For speech production, your child's brain has to learn how to make plans that tell his/ her speech muscles how to move the lips, jaw and tongue in ways that result in accurate sounds, syllables, words, phrases, and sentences. Your child's brain also plans these movements so that he/she speaks with a normal rate and rhythm.


In Childhood Apraxia of Speech, the brain struggles to develop plans for coordinated speech movements. Consequently, children with CAS do not learn the precise movements for speech production. In CAS, the speech muscles are not weak; rather they do not perform normally because the brain has difficulty planning and sequencing the necessary speech movements.
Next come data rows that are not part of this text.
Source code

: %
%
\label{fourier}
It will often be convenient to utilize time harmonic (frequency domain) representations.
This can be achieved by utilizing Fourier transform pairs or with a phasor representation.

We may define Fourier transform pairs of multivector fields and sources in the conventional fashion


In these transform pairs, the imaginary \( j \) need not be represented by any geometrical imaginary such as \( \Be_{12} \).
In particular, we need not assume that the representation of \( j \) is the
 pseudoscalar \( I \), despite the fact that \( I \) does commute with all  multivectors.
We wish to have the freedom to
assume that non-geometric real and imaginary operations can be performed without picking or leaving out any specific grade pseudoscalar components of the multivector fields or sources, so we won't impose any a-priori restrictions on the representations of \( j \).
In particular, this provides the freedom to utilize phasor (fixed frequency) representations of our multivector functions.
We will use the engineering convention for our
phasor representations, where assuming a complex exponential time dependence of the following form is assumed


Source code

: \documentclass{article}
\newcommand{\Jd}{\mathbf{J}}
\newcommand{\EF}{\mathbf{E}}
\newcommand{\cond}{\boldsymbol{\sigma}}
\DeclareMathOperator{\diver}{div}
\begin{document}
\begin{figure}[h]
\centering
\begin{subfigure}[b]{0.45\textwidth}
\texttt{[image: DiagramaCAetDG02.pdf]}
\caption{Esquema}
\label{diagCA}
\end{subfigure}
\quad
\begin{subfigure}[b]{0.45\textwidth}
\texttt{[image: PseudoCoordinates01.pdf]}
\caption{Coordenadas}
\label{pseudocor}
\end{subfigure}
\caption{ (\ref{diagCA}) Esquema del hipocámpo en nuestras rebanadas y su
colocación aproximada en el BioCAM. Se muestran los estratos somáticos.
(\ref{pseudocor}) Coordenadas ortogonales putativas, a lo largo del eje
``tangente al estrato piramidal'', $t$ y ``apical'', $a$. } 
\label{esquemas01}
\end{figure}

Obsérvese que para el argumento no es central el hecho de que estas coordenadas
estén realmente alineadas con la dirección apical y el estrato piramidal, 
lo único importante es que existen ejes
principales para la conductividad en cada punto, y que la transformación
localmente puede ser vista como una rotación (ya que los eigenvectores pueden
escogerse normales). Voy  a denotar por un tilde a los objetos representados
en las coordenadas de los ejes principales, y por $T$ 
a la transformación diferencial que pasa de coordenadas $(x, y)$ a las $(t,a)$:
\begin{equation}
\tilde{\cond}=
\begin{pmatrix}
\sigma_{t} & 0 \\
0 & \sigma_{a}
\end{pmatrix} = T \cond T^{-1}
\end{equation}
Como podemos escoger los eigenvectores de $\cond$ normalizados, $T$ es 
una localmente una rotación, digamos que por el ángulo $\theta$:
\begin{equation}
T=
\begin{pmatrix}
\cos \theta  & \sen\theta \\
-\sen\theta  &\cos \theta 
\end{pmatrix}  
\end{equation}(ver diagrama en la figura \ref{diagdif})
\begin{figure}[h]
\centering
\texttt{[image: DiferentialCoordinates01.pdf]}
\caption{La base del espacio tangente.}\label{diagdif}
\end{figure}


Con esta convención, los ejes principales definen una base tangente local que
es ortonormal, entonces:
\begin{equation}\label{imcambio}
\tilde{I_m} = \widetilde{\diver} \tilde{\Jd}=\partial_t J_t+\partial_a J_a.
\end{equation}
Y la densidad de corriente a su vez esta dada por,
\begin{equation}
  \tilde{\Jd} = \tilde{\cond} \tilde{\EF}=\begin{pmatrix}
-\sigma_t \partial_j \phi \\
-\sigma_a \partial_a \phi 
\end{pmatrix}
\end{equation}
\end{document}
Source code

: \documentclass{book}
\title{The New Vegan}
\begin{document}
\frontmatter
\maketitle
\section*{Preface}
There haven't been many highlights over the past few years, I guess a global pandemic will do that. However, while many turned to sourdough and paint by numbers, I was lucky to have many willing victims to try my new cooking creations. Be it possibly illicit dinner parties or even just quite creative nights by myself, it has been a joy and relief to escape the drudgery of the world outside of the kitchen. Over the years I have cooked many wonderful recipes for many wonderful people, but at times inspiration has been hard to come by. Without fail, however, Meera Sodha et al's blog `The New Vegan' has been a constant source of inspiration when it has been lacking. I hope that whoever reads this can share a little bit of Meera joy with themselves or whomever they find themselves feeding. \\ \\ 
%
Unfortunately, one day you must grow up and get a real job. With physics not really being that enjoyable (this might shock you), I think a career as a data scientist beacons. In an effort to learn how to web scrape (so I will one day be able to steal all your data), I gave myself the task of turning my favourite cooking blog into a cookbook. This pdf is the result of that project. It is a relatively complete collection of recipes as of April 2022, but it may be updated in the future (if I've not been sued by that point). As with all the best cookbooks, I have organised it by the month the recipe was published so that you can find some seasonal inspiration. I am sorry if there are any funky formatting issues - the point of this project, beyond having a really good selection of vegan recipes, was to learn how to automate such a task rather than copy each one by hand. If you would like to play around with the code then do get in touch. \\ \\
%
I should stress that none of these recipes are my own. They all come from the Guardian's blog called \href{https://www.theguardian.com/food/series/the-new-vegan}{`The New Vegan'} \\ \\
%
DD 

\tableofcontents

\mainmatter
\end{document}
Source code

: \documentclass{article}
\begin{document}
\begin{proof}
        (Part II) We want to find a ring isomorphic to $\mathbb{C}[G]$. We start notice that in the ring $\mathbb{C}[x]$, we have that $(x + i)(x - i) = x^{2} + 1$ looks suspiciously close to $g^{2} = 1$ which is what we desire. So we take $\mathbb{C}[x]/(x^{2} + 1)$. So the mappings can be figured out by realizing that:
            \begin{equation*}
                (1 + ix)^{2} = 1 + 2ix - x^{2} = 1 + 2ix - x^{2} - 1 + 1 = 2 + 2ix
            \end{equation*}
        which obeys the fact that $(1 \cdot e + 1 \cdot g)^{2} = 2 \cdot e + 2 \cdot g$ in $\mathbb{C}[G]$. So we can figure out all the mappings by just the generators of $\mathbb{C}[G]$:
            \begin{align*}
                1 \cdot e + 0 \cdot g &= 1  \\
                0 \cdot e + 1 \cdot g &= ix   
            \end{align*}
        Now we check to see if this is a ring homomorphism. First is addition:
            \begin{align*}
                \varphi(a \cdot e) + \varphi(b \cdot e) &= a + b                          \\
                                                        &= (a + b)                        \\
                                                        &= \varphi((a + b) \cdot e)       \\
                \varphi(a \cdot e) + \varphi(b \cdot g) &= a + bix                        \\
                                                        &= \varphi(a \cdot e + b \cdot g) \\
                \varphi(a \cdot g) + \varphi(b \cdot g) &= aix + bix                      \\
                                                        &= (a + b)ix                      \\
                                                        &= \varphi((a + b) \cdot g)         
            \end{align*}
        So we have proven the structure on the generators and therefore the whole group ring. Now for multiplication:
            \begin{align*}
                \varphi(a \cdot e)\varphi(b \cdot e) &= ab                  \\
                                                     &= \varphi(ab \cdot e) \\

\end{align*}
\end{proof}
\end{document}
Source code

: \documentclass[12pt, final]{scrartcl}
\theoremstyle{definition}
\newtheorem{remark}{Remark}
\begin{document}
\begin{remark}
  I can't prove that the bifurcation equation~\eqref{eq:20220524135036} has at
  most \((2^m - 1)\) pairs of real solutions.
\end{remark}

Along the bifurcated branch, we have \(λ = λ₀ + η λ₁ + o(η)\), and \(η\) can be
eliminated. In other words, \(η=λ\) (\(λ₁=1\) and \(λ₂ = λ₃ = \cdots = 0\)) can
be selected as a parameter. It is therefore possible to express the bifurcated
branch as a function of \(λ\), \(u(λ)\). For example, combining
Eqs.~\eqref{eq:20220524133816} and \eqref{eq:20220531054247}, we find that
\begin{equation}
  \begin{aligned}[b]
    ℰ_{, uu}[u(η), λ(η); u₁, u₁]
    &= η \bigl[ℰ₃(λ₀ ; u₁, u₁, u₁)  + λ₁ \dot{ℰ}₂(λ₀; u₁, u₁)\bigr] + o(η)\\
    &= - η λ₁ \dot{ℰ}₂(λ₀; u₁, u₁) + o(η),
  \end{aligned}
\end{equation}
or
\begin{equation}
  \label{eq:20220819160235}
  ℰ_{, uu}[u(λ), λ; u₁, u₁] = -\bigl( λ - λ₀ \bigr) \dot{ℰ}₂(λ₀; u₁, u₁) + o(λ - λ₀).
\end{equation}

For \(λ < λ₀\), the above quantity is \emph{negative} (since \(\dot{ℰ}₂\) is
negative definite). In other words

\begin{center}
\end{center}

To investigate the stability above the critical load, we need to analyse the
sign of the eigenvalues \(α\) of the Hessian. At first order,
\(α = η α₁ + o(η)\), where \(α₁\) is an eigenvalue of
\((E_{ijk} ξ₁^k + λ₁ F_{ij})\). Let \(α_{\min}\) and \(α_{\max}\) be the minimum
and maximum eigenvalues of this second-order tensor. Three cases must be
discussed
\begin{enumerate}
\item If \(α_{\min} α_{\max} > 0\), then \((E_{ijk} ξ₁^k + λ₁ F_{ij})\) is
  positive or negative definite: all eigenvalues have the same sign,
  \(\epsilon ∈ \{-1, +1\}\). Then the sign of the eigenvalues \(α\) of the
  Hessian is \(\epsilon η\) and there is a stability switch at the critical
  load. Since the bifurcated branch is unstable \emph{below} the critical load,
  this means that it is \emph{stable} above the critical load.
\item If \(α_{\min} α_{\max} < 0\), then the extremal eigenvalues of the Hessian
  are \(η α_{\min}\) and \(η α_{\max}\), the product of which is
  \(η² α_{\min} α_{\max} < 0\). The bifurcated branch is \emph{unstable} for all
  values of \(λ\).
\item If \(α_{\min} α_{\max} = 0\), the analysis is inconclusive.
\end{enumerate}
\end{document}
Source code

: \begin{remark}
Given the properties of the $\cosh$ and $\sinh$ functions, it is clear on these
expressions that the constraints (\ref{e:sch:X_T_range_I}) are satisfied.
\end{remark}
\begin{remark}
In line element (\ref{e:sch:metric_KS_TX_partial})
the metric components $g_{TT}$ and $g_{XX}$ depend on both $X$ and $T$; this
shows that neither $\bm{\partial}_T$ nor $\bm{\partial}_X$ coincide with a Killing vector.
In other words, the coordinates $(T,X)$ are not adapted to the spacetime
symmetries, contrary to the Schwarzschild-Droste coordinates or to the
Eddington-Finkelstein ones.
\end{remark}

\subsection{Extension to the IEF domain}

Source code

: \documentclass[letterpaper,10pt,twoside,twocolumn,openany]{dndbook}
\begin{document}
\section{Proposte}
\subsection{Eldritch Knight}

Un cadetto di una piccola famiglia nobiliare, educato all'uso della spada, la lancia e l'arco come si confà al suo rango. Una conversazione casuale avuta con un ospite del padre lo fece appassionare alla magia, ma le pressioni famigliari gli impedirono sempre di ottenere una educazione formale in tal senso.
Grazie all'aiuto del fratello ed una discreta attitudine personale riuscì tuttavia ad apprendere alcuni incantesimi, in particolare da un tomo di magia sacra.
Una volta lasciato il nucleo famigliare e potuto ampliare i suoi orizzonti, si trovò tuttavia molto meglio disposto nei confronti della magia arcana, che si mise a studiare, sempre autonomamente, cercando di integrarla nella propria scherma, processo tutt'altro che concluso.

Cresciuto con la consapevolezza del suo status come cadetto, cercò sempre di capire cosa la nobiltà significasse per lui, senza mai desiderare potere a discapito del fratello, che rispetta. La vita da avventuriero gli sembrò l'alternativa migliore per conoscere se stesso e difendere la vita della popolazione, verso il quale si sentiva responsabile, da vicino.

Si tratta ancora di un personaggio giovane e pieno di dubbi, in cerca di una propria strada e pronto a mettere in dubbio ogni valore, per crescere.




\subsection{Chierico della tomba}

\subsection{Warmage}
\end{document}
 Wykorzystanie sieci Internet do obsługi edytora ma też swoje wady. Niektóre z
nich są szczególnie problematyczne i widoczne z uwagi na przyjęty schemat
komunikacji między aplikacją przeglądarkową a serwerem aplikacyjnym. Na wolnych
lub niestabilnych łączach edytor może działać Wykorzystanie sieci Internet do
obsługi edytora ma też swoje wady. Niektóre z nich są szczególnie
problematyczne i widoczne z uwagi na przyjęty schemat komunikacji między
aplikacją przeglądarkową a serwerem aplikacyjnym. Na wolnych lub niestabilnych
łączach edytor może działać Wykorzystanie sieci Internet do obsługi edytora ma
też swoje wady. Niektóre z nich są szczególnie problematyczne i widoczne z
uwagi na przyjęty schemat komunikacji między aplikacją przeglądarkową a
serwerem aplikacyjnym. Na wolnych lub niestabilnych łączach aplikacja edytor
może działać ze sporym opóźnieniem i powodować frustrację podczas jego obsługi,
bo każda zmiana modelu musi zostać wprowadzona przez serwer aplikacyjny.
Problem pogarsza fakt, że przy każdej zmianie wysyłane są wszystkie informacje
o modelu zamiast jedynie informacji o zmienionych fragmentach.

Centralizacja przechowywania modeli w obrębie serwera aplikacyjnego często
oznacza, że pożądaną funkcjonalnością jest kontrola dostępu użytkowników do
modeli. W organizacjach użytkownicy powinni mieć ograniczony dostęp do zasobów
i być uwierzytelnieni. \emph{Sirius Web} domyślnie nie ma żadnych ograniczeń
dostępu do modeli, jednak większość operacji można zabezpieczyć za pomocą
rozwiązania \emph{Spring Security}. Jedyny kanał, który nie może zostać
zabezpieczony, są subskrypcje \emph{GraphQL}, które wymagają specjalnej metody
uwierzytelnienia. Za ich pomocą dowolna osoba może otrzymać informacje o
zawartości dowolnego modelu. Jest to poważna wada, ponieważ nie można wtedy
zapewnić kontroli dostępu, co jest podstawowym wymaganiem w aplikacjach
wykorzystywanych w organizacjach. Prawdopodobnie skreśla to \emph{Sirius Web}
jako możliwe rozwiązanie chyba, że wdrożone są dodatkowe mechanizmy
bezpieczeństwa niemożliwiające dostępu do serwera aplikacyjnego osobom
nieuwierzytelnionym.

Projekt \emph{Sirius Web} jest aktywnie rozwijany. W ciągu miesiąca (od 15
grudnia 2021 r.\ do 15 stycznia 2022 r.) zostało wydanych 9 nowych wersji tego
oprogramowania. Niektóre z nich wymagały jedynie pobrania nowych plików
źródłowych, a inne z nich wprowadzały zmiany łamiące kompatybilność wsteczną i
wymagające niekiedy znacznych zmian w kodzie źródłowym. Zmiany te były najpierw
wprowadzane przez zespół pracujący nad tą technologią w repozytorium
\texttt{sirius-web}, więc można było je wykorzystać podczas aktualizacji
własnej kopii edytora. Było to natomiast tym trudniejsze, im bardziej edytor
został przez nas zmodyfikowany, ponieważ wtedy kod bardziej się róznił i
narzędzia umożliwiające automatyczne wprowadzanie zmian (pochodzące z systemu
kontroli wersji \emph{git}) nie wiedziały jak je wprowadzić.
Signs of Childhood Apraxia of Speech


Three Most Common Characteristics


  • Inconsistent speech sound errors

  • Difficulty moving from one speech sound to another or from one syllable to another

  • Abnormal rhythm, rate, stress and intonation during speech


Other Characteristics That May Be Seen


  • First words are late and may be missing sounds

  • Inconsistent sound errors

  • Difficulty producing many speech sounds

  • Use of only vowel sounds, grunts, or single syllable to communicate

  • Use of only a few speech sounds during speech

  • More errors on longer words or phrases than with single sounds or syllables

  • Struggles when trying to find the correct mouth position to produce a sound

  • Difficulty starting a sound

  • Normal receptive language (understanding) skills but limited expressive language skills

  • Difficulty imitating mouth movements

  • Difficult to be understood, especially to the unfamiliar listener

  • Behavioral issues related to the frustration in not being understood by family members, teachers and peers


Early evaluation and intervention are critical for children with CAS. While there is no certainty that literacy problems will or will not develop with CAS, there is research to support that children with spoken language problems are at higher risk for literacy related problems.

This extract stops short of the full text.